**Task item**
Below are lines of data; count those that contain "owned" and give the total alone.
Study material START
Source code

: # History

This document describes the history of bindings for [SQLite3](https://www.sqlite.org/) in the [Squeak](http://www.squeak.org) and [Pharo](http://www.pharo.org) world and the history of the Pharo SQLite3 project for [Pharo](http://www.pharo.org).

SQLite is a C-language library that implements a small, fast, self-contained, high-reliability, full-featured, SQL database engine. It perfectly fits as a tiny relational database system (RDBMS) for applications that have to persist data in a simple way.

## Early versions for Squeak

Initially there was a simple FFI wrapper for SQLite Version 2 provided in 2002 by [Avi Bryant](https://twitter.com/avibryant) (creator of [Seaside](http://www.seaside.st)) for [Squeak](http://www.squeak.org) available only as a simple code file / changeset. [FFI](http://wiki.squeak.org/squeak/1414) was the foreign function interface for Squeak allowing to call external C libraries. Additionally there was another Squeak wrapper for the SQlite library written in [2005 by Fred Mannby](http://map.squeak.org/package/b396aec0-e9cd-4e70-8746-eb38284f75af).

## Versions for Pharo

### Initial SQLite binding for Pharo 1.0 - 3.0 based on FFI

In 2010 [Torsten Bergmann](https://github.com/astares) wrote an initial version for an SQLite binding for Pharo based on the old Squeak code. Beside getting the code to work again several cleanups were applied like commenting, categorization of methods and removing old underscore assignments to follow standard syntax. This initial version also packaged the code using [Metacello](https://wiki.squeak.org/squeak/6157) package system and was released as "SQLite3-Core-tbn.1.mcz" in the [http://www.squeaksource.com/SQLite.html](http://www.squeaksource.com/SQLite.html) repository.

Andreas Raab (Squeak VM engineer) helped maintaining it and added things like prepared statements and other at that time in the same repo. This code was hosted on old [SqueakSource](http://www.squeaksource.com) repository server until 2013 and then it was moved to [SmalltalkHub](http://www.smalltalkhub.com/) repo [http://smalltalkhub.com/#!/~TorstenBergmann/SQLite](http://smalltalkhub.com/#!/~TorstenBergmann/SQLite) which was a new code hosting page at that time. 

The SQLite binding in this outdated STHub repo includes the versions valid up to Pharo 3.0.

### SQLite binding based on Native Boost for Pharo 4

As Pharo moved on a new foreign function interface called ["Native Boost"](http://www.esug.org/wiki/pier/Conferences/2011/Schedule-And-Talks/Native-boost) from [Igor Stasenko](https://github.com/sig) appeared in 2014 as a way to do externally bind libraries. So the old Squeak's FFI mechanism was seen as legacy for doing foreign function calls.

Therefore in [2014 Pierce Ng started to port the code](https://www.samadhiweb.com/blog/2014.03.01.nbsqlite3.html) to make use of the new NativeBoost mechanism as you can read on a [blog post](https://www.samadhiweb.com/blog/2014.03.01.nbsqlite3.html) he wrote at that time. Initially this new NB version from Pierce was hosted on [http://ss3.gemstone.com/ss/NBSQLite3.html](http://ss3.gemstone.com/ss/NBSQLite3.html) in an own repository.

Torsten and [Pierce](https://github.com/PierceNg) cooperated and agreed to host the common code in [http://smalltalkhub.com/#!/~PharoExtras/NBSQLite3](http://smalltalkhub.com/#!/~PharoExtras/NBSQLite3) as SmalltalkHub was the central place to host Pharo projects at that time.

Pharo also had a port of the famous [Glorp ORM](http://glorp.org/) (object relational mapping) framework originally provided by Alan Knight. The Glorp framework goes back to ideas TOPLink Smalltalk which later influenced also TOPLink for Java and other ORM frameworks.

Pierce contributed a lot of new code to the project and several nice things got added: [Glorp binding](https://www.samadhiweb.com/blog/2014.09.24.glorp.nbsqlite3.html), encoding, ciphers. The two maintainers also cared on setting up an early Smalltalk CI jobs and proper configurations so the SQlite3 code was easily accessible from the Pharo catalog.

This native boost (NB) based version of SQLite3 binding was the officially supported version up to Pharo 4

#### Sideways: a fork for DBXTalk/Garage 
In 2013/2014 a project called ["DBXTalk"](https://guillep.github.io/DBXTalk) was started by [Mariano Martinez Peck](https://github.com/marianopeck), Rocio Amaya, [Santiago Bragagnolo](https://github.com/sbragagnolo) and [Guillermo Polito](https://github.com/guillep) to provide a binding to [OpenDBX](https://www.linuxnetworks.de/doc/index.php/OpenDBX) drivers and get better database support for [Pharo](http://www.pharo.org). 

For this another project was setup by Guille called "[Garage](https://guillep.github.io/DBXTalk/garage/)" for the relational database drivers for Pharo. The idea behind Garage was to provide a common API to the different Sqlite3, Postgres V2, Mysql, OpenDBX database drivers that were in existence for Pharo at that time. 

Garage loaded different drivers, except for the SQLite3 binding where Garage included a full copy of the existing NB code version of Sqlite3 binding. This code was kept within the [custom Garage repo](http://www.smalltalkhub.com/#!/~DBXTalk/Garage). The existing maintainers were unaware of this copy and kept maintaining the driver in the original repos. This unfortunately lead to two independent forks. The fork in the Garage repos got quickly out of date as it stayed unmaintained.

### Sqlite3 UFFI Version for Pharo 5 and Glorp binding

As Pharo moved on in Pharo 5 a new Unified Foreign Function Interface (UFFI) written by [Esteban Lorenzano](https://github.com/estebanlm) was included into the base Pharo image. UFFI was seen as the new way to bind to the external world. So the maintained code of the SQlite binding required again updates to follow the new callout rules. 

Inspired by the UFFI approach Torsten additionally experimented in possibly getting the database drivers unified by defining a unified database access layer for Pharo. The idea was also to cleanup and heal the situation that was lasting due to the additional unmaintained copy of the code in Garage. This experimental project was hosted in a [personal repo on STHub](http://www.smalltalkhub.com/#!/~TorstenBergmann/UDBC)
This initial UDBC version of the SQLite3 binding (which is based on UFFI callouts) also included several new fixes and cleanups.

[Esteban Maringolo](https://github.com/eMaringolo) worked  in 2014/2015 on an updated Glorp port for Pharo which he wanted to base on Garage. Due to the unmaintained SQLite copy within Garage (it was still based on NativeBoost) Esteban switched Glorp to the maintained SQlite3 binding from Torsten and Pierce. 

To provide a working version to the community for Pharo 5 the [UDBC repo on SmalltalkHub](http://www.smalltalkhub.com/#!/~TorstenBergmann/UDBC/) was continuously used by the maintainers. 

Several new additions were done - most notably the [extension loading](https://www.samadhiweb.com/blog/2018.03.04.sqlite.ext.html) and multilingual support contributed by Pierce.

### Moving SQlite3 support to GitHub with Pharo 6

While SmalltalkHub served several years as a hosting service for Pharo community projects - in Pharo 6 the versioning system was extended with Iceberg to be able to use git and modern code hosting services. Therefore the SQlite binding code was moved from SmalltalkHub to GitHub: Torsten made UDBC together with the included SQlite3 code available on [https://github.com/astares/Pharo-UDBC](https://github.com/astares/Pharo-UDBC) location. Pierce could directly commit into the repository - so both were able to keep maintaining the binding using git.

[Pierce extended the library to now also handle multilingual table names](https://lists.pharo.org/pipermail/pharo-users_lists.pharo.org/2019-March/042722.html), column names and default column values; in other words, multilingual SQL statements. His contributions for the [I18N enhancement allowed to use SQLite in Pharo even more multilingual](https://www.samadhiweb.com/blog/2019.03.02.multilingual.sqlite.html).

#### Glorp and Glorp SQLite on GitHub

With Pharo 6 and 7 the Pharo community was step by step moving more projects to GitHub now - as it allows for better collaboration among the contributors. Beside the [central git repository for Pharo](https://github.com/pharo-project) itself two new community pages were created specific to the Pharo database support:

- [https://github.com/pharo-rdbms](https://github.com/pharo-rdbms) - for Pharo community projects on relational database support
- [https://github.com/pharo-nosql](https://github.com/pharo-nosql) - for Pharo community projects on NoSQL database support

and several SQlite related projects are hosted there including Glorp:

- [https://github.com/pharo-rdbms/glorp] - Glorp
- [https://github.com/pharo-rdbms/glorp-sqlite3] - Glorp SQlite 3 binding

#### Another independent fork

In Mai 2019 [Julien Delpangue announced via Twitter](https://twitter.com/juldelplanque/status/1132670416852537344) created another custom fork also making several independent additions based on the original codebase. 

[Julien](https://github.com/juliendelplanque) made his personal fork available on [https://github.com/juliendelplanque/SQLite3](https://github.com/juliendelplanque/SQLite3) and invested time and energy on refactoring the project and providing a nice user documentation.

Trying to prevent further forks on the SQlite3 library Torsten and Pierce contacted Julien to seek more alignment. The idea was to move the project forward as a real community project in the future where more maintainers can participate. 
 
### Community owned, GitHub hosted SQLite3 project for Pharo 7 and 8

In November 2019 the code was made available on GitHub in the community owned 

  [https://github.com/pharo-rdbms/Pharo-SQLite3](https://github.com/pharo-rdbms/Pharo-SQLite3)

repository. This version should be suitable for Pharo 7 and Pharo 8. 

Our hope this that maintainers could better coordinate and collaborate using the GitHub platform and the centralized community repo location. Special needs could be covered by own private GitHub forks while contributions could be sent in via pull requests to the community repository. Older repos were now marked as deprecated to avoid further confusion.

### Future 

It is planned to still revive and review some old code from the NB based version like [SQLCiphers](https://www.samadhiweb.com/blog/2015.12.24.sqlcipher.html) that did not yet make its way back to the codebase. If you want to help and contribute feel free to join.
Study material END
**Result of this task**
2